Spritetm commented 5 years ago

Thanks, that one also fails for me. I'll look into what the issue is there...

Edit: Errm... Wouldn't your test fail anyway if both cores decide to write to the same random address, even if the hardware works OK? I think that's the issue, as if I modify the task on core 0 to only write to even words and core 1 to only write to odd words, I get no errors anymore.

negativekelvin commented 5 years ago

Ah ok I think you got me there, ...brain fart. I guess it is working then!

negativekelvin commented 5 years ago

Just want to mention I am still seeing an error in EVENODD mode on the order of 1 in 100 million tries. I don't have any particular need to use this mode though.

ThomasRogg commented 5 years ago

That EVENODD does not work 100% lets me think: Could the fix maybe not work if the address which you read from which is appended to the one you write in is in the other half of the memory?

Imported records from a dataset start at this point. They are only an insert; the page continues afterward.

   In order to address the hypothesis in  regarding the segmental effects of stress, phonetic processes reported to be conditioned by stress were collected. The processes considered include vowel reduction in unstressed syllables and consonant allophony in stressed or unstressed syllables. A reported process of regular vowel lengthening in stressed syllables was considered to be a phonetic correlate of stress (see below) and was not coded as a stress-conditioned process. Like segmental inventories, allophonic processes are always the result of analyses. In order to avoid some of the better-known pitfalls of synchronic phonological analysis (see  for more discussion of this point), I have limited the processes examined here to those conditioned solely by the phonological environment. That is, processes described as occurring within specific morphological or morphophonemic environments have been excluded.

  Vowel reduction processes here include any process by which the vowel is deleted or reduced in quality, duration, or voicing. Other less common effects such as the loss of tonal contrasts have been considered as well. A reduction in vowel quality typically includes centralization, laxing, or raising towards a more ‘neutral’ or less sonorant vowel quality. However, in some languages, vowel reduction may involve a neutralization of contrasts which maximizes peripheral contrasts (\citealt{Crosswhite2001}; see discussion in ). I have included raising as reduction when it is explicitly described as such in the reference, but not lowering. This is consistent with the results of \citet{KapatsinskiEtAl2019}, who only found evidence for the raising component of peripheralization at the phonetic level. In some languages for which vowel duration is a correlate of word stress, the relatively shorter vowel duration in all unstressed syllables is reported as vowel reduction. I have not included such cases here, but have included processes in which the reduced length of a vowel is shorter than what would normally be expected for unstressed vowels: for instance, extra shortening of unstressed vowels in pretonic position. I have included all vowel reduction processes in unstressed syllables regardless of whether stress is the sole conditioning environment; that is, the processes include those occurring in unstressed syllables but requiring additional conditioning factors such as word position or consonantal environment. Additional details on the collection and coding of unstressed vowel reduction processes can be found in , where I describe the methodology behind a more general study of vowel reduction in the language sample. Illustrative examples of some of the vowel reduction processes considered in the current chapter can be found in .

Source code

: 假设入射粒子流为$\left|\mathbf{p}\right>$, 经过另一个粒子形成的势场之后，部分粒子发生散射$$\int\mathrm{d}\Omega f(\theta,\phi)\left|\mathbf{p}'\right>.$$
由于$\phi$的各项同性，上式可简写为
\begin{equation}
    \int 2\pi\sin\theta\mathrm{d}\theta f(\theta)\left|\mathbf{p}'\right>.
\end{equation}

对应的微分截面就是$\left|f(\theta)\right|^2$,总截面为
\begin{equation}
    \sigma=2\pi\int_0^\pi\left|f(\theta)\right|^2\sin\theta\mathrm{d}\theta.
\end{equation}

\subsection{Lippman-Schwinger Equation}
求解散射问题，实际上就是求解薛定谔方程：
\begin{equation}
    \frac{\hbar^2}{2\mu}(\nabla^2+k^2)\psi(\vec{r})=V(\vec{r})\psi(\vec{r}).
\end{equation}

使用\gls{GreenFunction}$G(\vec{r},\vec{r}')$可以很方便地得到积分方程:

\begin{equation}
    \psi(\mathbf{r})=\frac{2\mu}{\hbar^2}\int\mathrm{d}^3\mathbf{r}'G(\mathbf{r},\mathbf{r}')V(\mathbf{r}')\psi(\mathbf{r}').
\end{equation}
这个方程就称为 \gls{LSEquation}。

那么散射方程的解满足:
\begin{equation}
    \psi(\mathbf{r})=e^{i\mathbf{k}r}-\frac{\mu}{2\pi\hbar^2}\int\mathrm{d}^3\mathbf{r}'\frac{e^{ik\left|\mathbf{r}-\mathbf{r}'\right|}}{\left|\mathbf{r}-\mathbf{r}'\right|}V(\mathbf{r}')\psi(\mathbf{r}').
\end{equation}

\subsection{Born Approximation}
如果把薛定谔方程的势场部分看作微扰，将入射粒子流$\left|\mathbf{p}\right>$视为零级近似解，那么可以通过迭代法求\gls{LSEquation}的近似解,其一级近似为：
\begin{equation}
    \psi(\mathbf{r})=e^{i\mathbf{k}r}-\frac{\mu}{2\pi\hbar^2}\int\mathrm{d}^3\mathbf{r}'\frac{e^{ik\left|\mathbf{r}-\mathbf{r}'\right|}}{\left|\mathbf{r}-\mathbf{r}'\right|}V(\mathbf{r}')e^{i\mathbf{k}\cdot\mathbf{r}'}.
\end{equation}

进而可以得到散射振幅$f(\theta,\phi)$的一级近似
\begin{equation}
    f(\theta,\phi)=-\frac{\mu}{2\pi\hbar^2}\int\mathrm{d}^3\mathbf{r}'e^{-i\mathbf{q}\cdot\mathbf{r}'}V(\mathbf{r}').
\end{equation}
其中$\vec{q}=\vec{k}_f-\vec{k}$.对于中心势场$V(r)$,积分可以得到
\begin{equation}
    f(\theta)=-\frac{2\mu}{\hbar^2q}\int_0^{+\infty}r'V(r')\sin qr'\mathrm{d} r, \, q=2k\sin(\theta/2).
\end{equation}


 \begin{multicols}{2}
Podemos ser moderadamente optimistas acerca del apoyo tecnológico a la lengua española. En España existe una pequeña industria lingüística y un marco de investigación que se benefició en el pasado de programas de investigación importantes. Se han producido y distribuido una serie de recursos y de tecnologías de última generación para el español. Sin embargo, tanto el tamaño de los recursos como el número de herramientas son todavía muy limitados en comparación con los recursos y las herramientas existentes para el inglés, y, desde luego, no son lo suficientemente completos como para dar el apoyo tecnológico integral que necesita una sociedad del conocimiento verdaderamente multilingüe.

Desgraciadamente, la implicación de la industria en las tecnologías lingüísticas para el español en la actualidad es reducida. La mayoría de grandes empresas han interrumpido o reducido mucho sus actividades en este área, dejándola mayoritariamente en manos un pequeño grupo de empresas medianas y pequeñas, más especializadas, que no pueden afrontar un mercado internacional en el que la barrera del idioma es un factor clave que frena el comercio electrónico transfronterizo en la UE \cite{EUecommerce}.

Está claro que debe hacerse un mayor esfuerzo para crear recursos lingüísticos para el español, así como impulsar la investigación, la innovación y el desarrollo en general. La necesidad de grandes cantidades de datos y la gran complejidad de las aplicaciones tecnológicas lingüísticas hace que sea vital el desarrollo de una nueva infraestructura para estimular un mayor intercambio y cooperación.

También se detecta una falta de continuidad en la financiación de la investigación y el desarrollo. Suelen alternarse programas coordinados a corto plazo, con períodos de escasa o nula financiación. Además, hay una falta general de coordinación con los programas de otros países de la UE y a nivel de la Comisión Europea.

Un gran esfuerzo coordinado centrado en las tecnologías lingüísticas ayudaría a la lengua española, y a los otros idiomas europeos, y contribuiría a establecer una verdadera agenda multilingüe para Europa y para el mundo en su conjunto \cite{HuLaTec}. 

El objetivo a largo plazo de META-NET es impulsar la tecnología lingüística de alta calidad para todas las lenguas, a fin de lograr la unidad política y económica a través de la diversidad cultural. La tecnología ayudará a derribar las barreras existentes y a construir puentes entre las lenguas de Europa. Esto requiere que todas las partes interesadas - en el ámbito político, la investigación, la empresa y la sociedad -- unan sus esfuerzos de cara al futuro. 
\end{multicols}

Right on the boundary?

negativekelvin commented 5 years ago

Not sure, there are definitely more boundaries in EVENODD but the extra generated load is from the same address as the store.

As of now I also have observed 11/3 errors respectively on each core out of 18 billion tries using LOWHIGH.

Anyone else can reproduce this on their hardware?

dexterbg commented 5 years ago

Test results so far: improved stability & network performance, no new issues. Looks very good.

Spritetm commented 5 years ago

@negativekelvin I can replicate the few-times-in-a-billion error with your code. It's a weird error: while the previous errors could be influenced by interrupts (as in: more interrupts = more errors), this error is impervious to interrupt flooding, which makes me think it's caused by something else.

Spritetm commented 4 years ago

New version of the toolchain is here: Linux MacOS WIndows (note the Windows toolchain probably still has symlinks instead of copies)

In this version, the load-after-store is the default psram fix; there's no need to use -mfix-esp32-psram-cache-dupldst in your Makefile anymore. The old fix still is available: specify -mfix-esp32-psram-cache-nops to use it. Because of this change, all the compiler libraries (libgcc, libstdc++ etc) should also be compiled with the new fix.

ThomasRogg commented 4 years ago

A few times in a billion IMHO is too much. Customers expect uptimes of years (our PC servers manage that easily), and if such an error propagates to the file system, data might even be corrupted. Have you tried turning down the Mhz? Maybe it is simply a bad signal problem.

ThomasRogg commented 4 years ago

Question 2: I think there are binary blobs in ESP-IDF, too, such as Wifi? If I am correct, how are these updated?

Spritetm commented 4 years ago

@neoniousTR Agreed entirely, and we're not done with this issue yet. However, seeing that this already is a pretty large improvement on the previous situation and I can see the remaining issue potentially taking a fair while to catch, I'd rather start giving out beta tests and updating early. WiFi and Newlib need to be updated in an esp-idf release; as soon as the gcc release is stable I'll see if I can get those recompiled as well.

ThomasRogg commented 4 years ago

@Spritetm: I just sent you a message via the contact form of your website SpritesMod.com, as I did not find any other way to contact you in private. Please look for this mail. Thank you!